Rob Roy primarily tells the story not of its eponymous character but of a would-be poet named Francis (Frank to his buddies) Osbaldistone. In his desire to be a poet, Frank incurs the displeasure of his businessman father who assumed that his only child would take on the family business. (What, exactly, the family does other than deal with large amounts of money is one of the many things in Rob Roy that is not made particularly clear.) Mr. Osbaldistone Senior, thus incensed at his son’s betrayal of the familial calling, packs Frank off to live with his uncle, Sir Hildebrand, and his motley crew of rather stupid sons. In exchange, Sir Hildebrand sends his one brainy, but otherwise quite malignant, son (Rashleigh Osbaldistone) off to take on the family business that Frank so dislikes. Whilst staying with his uncle and rowdy country cousins, Frank falls in love with Sir Hildebrand’s ward, Diana Vernon, a remarkably plucky excuse for a heroine. Their love, of course, is forbidden since Diana must either marry Sir Hildebrand’s idiot son Thorncliffe or be confined to a nunnery. (Why these are the only two options is another loose plot point.) Needless to say the wicked Rashleigh gets up to all kinds of plotting when Frank’s father heads off to do unnamed but very important business on the Continent and it is up to Frank, Diana and (where did he just come from?!) Rob Roy to stop Rashleigh’s ruination of Osbaldistone family business.

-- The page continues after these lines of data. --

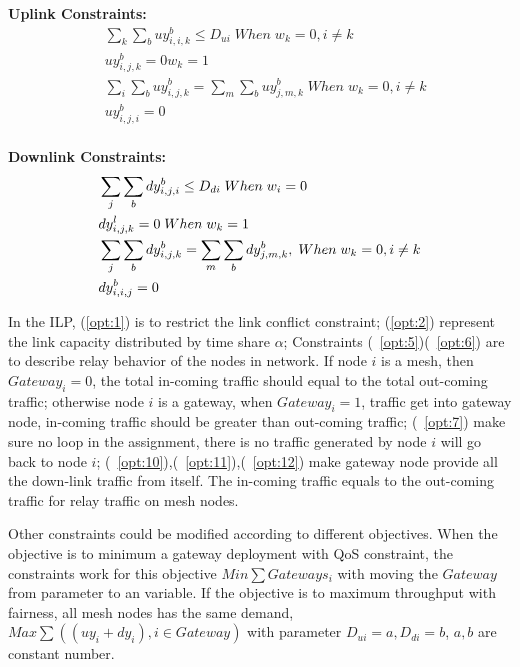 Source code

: \noindent
{\bf Uplink Constraints:} 
\begin{align}
\label{opt:3}
& \sum_k \sum_b uy_{i,i,k}^b \leq D_{ui} \; When \; w_k=0, i \neq k \\
\label{opt:4}
& uy_{i,j,k}^b = 0 w_k=1 \\
\label{opt:6}
& \sum_i\sum_b uy_{i,j,k}^b = \sum_m \sum_b uy_{j,m,k}^b \; When \; w_k=0, i \neq k\\
\label{opt:7}
& uy_{i,j,i}^b=0 \\
\end{align}

\noindent
{\bf Downlink Constraints:} 
\begin{align}
{\bf}
\label{opt:8}
& \sum_j \sum_b dy_{i,j,i}^b \leq D_{di} \; When \; w_i=0 \\
\label{opt:9}
& dy_{i,j,k}^l =0 \; When \; w_k=1 \\
\label{opt:11}
& \sum_j\sum_b dy_{i,j,k}^b = \sum_m \sum_b dy_{j,m,k}^b,\;When\; w_k=0,  i \neq k \\
\label{opt:12}
& dy_{i,i,j}^b=0
\end{align}

In the ILP, (\ref{opt:1}) is to restrict the link conflict constraint; (\ref{opt:2}) represent the link capacity distributed by time share $\alpha$; 
Constraints (~\ref{opt:5})(~\ref{opt:6}) are to describe relay behavior of the nodes in network. If node $i$ is a mesh, then $Gateway_i=0$, the total in-coming traffic should equal to the total out-coming traffic; 
otherwise node $i$ is a gateway, when $Gateway_i=1$, traffic get into gateway node, in-coming traffic should be greater than out-coming traffic;
(~\ref{opt:7}) make sure no loop in the assignment, there is no traffic generated by node $i$ will go back to node $i$;
(~\ref{opt:10}),(~\ref{opt:11}),(~\ref{opt:12})
 make gateway node provide all the down-link traffic from itself. The in-coming traffic equals to the out-coming traffic for relay traffic on mesh nodes.



Other constraints could be modified according to different objectives. 
When the objective is to minimum a gateway deployment with QoS constraint, the constraints work for this objective $Min \sum{Gateways_i}$ with moving the $Gateway$ from parameter to an variable.
If the objective is to maximum throughput with fairness, all mesh nodes has the same demand, $Max\sum((uy_i+dy_i),i \in Gateway)$ 
with parameter $D_{ui}=a,D_{di}=b$, $a,b$ are constant number.

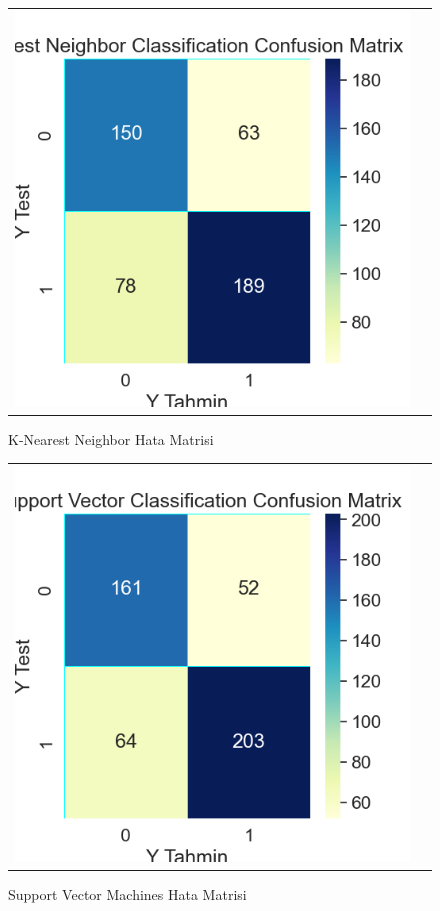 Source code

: \documentclass[conference]{IEEEtran}
\begin{document}
\begin{figure}[!h]
	\centering
	\begin{center}
		\begin{tabular}{cc}
			\includegraphics[scale=0.45]{pictures/pic_10.png}&
		\end{tabular}
	\end{center}
	\caption{K-Nearest Neighbor Hata Matrisi}
	\label{fig:10}
\end{figure}
\pagebreak
\begin{figure}[!h]
	\centering
	\begin{center}
		\begin{tabular}{cc}
			\includegraphics[scale=0.45]{pictures/pic_11.png}&
		\end{tabular}
	\end{center}
	\caption{Support Vector Machines Hata Matrisi}
	\label{fig:11}
\end{figure}
\end{document}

That convoluted plot explanation aside, I assure you that the book was about as easy to follow (by which I mean not very). Having just finished it, I am still at odds to truly explain the latter half, wherein Rob Roy appears and the Jacobite Uprising of 1715 occurs, almost as an afterthought, whilst Frank and Co. traipse around the Highlands looking for some papers Rashleigh has stolen from Frank’s father’s firm. Indeed why Frank had to leave Sir Hildebrand’s and go into Scotland at all is rather unclear to me, as is most of his time in Scotland since it is primarily conducted in an unintelligibly written Scottish brogue. Rob Roy, while confusing to me in many ways, did make me recognize one of my all time top ten book pet peeves: writing accents out. Forgive me, but I honestly feel that the potency of the Scottish accent would have just as easily been communicated if anything said by any Scottish person in the book were simply written in plain English and followed by something like “he said in a thick Scottish brogue.” That would have saved us poor non-Scottish readers passages like “it was a Hieland loon gied the letter to that lang-tongued jaud the gudewife there.” What?!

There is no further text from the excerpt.